_Assignment:_ Find the line with "showcase stars in" in the data below. Repeat it and every line after it up to the end, exactly, but drop the pictures.

_Data to examine:_
[Start of section]
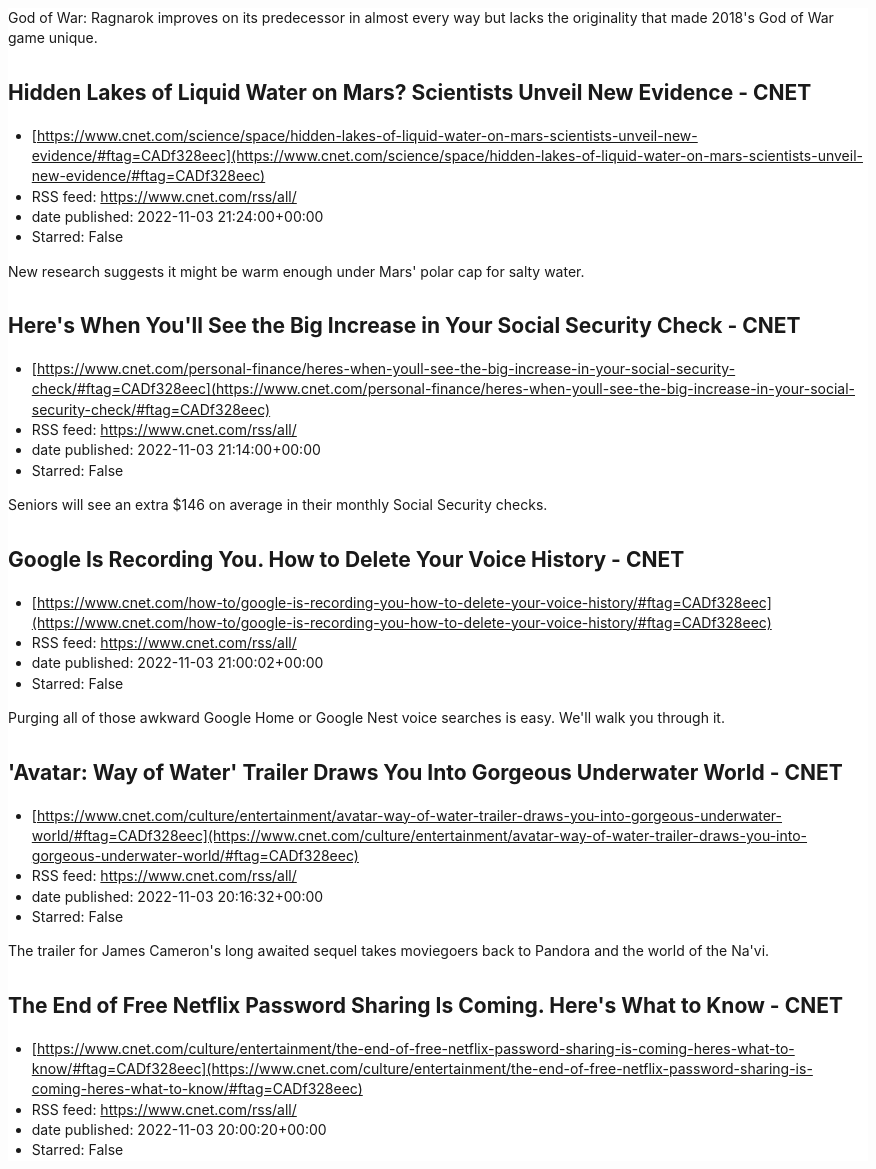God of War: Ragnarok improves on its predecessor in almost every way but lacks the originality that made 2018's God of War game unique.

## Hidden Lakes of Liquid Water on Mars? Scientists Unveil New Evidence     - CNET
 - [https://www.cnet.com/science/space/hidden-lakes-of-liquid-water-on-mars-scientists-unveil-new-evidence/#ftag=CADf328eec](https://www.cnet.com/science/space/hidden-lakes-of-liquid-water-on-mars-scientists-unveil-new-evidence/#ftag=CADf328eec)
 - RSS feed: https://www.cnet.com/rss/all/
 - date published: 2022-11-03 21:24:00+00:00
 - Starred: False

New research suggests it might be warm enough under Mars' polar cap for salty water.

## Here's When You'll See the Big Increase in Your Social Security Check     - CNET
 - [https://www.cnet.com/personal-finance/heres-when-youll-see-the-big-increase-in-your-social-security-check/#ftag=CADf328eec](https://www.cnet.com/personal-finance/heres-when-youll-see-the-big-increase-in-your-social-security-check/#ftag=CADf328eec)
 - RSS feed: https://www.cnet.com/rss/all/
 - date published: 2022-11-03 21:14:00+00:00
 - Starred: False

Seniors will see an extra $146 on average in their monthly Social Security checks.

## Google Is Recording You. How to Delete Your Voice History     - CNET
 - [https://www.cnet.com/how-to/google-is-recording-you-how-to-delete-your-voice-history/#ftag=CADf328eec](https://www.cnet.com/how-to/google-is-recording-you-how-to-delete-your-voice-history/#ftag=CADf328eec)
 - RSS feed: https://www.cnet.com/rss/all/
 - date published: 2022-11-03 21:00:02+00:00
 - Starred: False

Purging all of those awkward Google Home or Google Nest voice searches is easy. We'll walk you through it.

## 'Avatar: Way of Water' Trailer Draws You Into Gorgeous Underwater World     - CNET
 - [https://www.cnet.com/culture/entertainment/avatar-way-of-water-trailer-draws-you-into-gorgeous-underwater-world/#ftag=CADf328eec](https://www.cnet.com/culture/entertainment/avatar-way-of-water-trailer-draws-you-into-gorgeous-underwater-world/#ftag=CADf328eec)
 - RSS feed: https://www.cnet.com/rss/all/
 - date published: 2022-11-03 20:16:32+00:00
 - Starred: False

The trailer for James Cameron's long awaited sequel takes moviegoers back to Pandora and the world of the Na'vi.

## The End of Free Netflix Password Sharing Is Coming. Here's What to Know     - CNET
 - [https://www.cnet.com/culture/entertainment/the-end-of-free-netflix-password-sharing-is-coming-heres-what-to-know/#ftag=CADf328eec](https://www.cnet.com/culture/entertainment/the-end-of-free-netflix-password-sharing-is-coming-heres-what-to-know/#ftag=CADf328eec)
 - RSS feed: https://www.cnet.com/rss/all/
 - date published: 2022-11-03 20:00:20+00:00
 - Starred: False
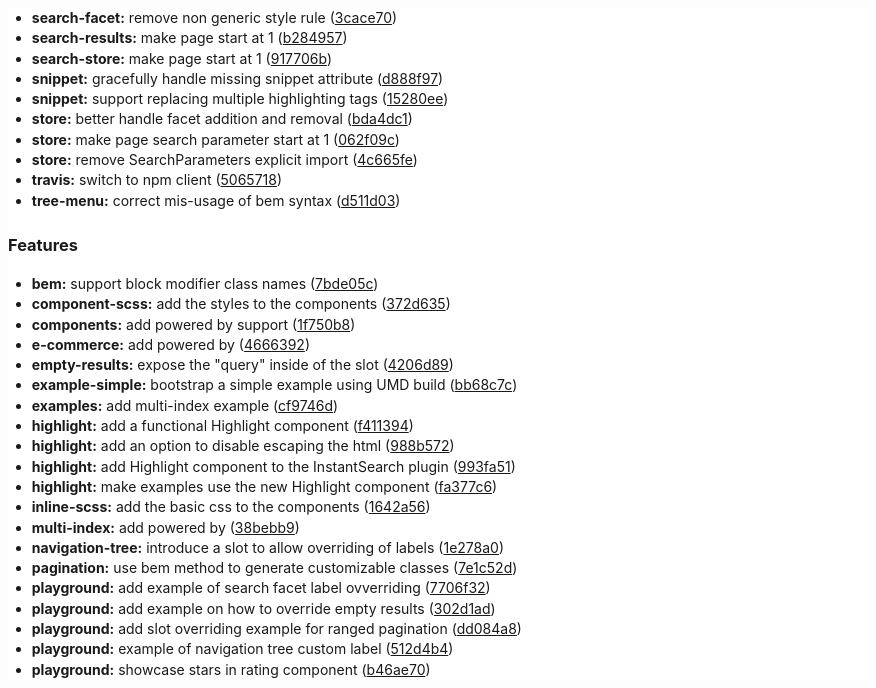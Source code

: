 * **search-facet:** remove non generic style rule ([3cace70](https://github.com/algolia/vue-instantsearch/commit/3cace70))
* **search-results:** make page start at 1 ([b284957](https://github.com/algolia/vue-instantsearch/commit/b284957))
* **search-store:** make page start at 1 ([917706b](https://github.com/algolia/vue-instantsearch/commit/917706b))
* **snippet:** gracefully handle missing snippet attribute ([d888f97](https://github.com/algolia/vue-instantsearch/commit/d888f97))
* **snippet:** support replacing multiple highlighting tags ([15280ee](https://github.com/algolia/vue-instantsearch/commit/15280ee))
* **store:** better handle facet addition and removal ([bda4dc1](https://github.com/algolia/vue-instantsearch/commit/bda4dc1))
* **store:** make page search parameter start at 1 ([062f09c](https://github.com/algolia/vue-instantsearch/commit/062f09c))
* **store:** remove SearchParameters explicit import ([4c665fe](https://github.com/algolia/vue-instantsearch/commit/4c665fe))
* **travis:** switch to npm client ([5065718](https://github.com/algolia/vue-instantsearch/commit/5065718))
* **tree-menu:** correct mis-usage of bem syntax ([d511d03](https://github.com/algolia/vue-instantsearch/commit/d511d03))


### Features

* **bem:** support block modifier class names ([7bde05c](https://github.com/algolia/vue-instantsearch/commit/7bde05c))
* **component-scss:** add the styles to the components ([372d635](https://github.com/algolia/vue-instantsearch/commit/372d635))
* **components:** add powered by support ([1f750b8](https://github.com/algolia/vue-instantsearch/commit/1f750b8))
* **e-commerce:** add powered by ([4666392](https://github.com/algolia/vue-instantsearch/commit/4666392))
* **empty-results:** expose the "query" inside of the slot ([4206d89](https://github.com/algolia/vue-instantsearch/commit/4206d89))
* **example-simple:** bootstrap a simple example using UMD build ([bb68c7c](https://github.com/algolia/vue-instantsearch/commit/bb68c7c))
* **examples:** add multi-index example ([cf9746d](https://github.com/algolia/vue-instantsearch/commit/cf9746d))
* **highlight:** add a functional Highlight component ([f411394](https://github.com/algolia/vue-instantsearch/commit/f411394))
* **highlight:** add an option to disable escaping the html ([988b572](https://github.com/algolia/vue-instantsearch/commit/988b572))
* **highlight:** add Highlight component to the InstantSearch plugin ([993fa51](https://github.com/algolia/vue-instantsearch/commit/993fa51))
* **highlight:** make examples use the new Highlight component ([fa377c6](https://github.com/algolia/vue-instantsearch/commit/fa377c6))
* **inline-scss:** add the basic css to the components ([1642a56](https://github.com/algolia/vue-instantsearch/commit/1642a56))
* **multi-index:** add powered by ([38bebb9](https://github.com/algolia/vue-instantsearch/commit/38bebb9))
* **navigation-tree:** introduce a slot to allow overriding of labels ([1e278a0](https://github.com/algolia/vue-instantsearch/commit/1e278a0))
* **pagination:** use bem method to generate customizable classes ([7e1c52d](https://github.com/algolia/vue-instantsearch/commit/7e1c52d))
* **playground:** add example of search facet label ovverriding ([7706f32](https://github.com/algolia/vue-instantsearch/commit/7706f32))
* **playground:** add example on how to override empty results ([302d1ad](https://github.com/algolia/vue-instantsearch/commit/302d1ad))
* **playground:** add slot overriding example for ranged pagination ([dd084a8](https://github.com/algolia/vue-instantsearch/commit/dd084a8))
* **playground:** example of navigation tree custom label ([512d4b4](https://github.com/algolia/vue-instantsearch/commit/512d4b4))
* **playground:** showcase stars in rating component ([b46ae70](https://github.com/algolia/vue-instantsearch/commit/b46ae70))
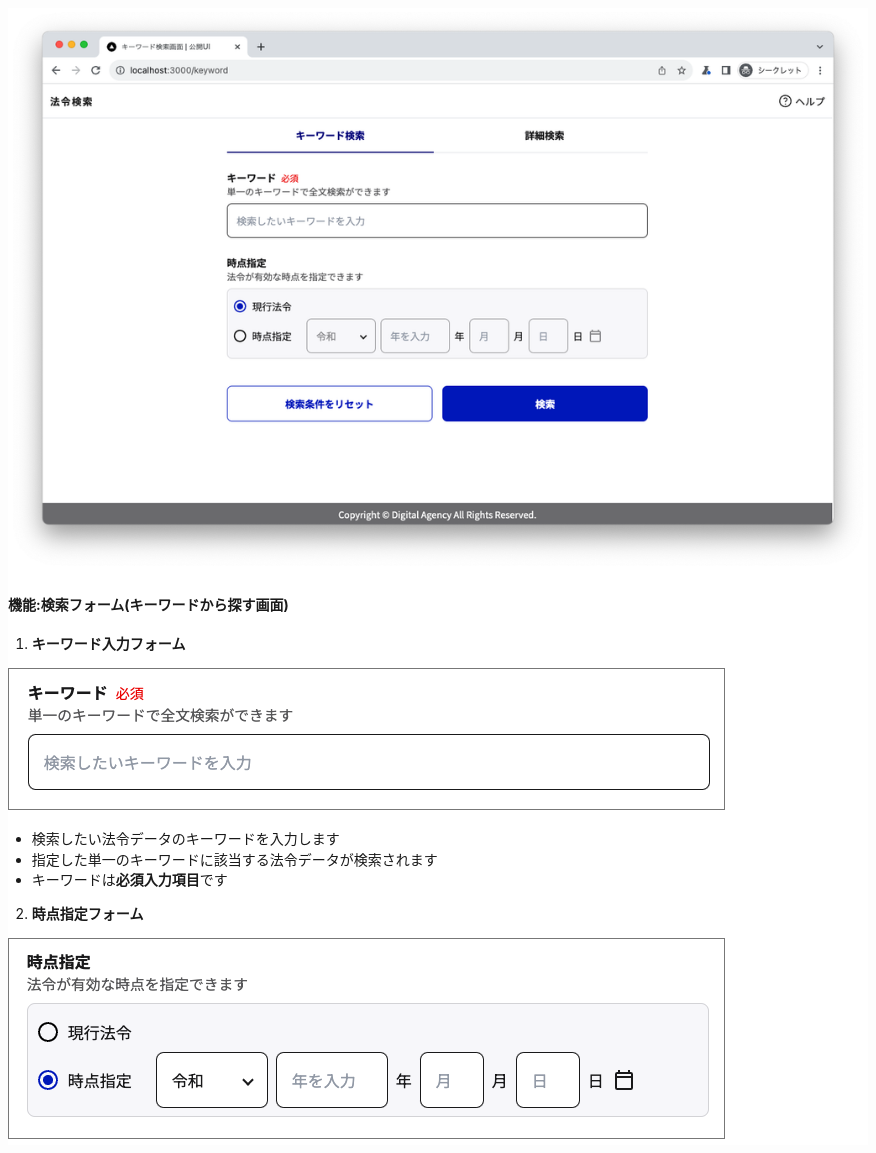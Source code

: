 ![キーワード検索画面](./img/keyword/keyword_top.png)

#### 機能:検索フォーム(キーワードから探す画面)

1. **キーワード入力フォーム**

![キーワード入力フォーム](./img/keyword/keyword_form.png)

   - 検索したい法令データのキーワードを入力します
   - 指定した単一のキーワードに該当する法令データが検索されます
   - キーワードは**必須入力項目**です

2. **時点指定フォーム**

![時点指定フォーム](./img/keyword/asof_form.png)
[End of section]
_Output of the exercise:_
* **playground:** showcase stars in rating component ([b46ae70](https://github.com/algolia/vue-instantsearch/commit/b46ae70))
Source code

: ![キーワード検索画面](./img/keyword/keyword_top.png)

#### 機能:検索フォーム(キーワードから探す画面)

1. **キーワード入力フォーム**

![キーワード入力フォーム](./img/keyword/keyword_form.png)

   - 検索したい法令データのキーワードを入力します
   - 指定した単一のキーワードに該当する法令データが検索されます
   - キーワードは**必須入力項目**です

2. **時点指定フォーム**

![時点指定フォーム](./img/keyword/asof_form.png)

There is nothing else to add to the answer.